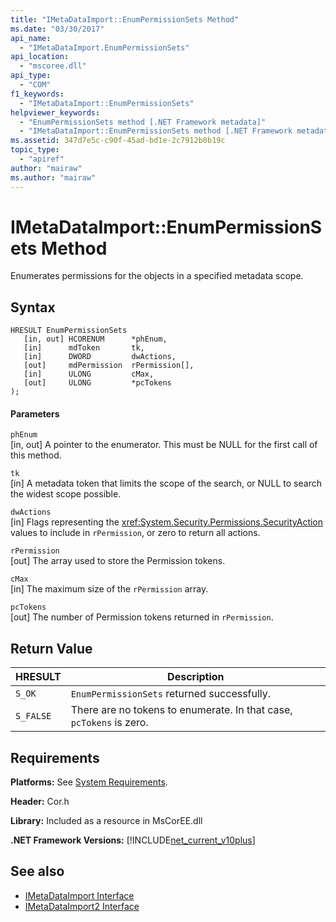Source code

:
 ```yaml
---
title: "IMetaDataImport::EnumPermissionSets Method"
ms.date: "03/30/2017"
api_name: 
  - "IMetaDataImport.EnumPermissionSets"
api_location: 
  - "mscoree.dll"
api_type: 
  - "COM"
f1_keywords: 
  - "IMetaDataImport::EnumPermissionSets"
helpviewer_keywords: 
  - "EnumPermissionSets method [.NET Framework metadata]"
  - "IMetaDataImport::EnumPermissionSets method [.NET Framework metadata]"
ms.assetid: 347d7e5c-c90f-45ad-bd1e-2c7912b0b19c
topic_type: 
  - "apiref"
author: "mairaw"
ms.author: "mairaw"
---
```

# IMetaDataImport::EnumPermissionSets Method
Enumerates permissions for the objects in a specified metadata scope.  
  
## Syntax  
  
```  
HRESULT EnumPermissionSets  
   [in, out] HCORENUM      *phEnum,   
   [in]      mdToken       tk,   
   [in]      DWORD         dwActions,  
   [out]     mdPermission  rPermission[],  
   [in]      ULONG         cMax,  
   [out]     ULONG         *pcTokens  
);  
```  
  
#### Parameters  
 `phEnum`  
 [in, out] A pointer to the enumerator. This must be NULL for the first call of this method.  
  
 `tk`  
 [in] A metadata token that limits the scope of the search, or NULL to search the widest scope possible.  
  
 `dwActions`  
 [in] Flags representing the <xref:System.Security.Permissions.SecurityAction> values to include in `rPermission`, or zero to return all actions.  
  
 `rPermission`  
 [out] The array used to store the Permission tokens.  
  
 `cMax`  
 [in] The maximum size of the `rPermission` array.  
  
 `pcTokens`  
 [out] The number of Permission tokens returned in `rPermission`.  
  
## Return Value  
  
|HRESULT|Description|  
|-------------|-----------------|  
|`S_OK`|`EnumPermissionSets` returned successfully.|  
|`S_FALSE`|There are no tokens to enumerate. In that case, `pcTokens` is zero.|  
  
## Requirements  
 **Platforms:** See [System Requirements](../../../../docs/framework/get-started/system-requirements.md).  
  
 **Header:** Cor.h  
  
 **Library:** Included as a resource in MsCorEE.dll  
  
 **.NET Framework Versions:** [!INCLUDE[net_current_v10plus](../../../../includes/net-current-v10plus-md.md)]  
  
## See also
- [IMetaDataImport Interface](../../../../docs/framework/unmanaged-api/metadata/imetadataimport-interface.md)
- [IMetaDataImport2 Interface](../../../../docs/framework/unmanaged-api/metadata/imetadataimport2-interface.md)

+ + +

▶ **Work instruction**
Working from the entries above, return all lines that contain "unmanaged".

▶ **Response to the task**
- [IMetaDataImport Interface](../../../../docs/framework/unmanaged-api/metadata/imetadataimport-interface.md)
- [IMetaDataImport2 Interface](../../../../docs/framework/unmanaged-api/metadata/imetadataimport2-interface.md)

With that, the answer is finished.